Sunday, February 1, 2009

Re-visiting Resolutions

Sunday, February 1st, 2009

So Phil re-visited his resolutions on his blog, so I decided I better do a self-check too. Here goes:

1) be more patient with the kids. Tap into my inner child and try to learn how to be silly and get into their imaginative play;

Not going so well. I am finding being a SAHM more difficult than I anticipated with the constant demand on my time (I mean seriously how many times a day do the kids and pets need to eat and pee). I timed it, I am never able to sit for more than 3 mins at a time. Very difficult when you are roughly the size of a manatee.

2) finish my dissertation requirements and defend;

Had to admit to myself and everyone else that I just can't do it all, so I have requested a year's leave. I will still work on my stuff but don't want the pressure of having to produce.

3) read more for pleasure. It really does help my mood and patience;

So far so good. I have a long queue at the library and as things become available I have Phil get them for me - the library is right next to his work. So far no fiction but some good Anthony Bourdain books and one on classical homeschool education. All the fiction I want is, apparently, popular and I am pretty far down on the "hold" list.

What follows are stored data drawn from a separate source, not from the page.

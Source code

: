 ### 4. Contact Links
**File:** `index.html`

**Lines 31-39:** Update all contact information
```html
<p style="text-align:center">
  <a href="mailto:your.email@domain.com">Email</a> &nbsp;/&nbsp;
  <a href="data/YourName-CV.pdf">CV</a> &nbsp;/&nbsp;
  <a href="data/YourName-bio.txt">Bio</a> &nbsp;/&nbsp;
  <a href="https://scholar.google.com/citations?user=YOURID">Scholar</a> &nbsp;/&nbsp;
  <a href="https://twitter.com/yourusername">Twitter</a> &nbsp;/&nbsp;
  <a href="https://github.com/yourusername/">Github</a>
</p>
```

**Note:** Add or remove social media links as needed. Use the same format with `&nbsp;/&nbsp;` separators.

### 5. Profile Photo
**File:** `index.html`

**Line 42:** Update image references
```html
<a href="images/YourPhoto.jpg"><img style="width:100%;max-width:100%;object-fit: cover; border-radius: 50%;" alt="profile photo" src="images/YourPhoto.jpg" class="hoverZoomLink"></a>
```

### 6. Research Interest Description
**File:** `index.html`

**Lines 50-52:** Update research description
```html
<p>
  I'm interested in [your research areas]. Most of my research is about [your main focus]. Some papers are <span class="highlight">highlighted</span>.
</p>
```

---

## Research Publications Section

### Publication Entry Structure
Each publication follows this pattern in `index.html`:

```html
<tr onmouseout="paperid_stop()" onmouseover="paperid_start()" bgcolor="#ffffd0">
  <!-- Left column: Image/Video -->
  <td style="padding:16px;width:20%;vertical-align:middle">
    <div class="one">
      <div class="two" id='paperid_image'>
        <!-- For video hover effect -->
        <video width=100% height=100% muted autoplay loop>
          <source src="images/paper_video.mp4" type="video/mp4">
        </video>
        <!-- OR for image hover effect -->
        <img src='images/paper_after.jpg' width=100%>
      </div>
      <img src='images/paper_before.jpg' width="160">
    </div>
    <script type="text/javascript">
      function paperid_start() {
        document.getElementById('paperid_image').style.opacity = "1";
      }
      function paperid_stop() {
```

4) after the baby is born, exercise more. I really need to get back in shape because 4 pregnancies in 5 years has wreaked havoc on this ol' body;


I spent a good deal of time looking on Amazon for dance and exercise DVDs that I can do with the kids - they were totally into the Bollywood and Latin dance ones so I will probably get some of those and we can all groove together.

5) drive less - walk more. This may be difficult in San Antonio as things are so spread out;

Not really leaving the house that much these days, and I don't want to walk too far in case that whole "labour" thing happens.

6) get a job I like;

Think I may have found one or two things that I can do part-time in the evenings or late afternoons after Phil comes home from work or on the weekends.

7) decorate the new house and get some new furniture that is less college kid and more sturdy and family friendly (and washable);

I have a whole Powerpoint presentation filled with furniture and linens and art for each of the rooms. Now just to get that job so I can actually buy the stuff.

8) spend more time on my hobbies - knitting, crochet, I would like to learn to sew. Learn more about herbal remedies. Take up new things - I think I want to learn how to make infusions like alcohol, vinegars, oils, etc;

I mentioned to one of my new friends that I wanted to learn how to sew and thought making pillowcase dresses for Cordelia would be a good starting point. She also wants to make the dresses so she is coming over tomorrow so we can figure it out together. I am almost done with the pair of socks I am making Phil, and I made two little newborn hats (one boy, one girl) for when Bumpy arrives.

9) spend more time taking care of myself. I always put myself last and it needs to stop. I am starting to believe that to be a good wife, mother, friend, person I need to look to my own needs first;

Oh please, this isn't going to happen....total pipe dream.

10) not get pregnant again :)

Still pregnant (really I am surprised) so doing really good on this one.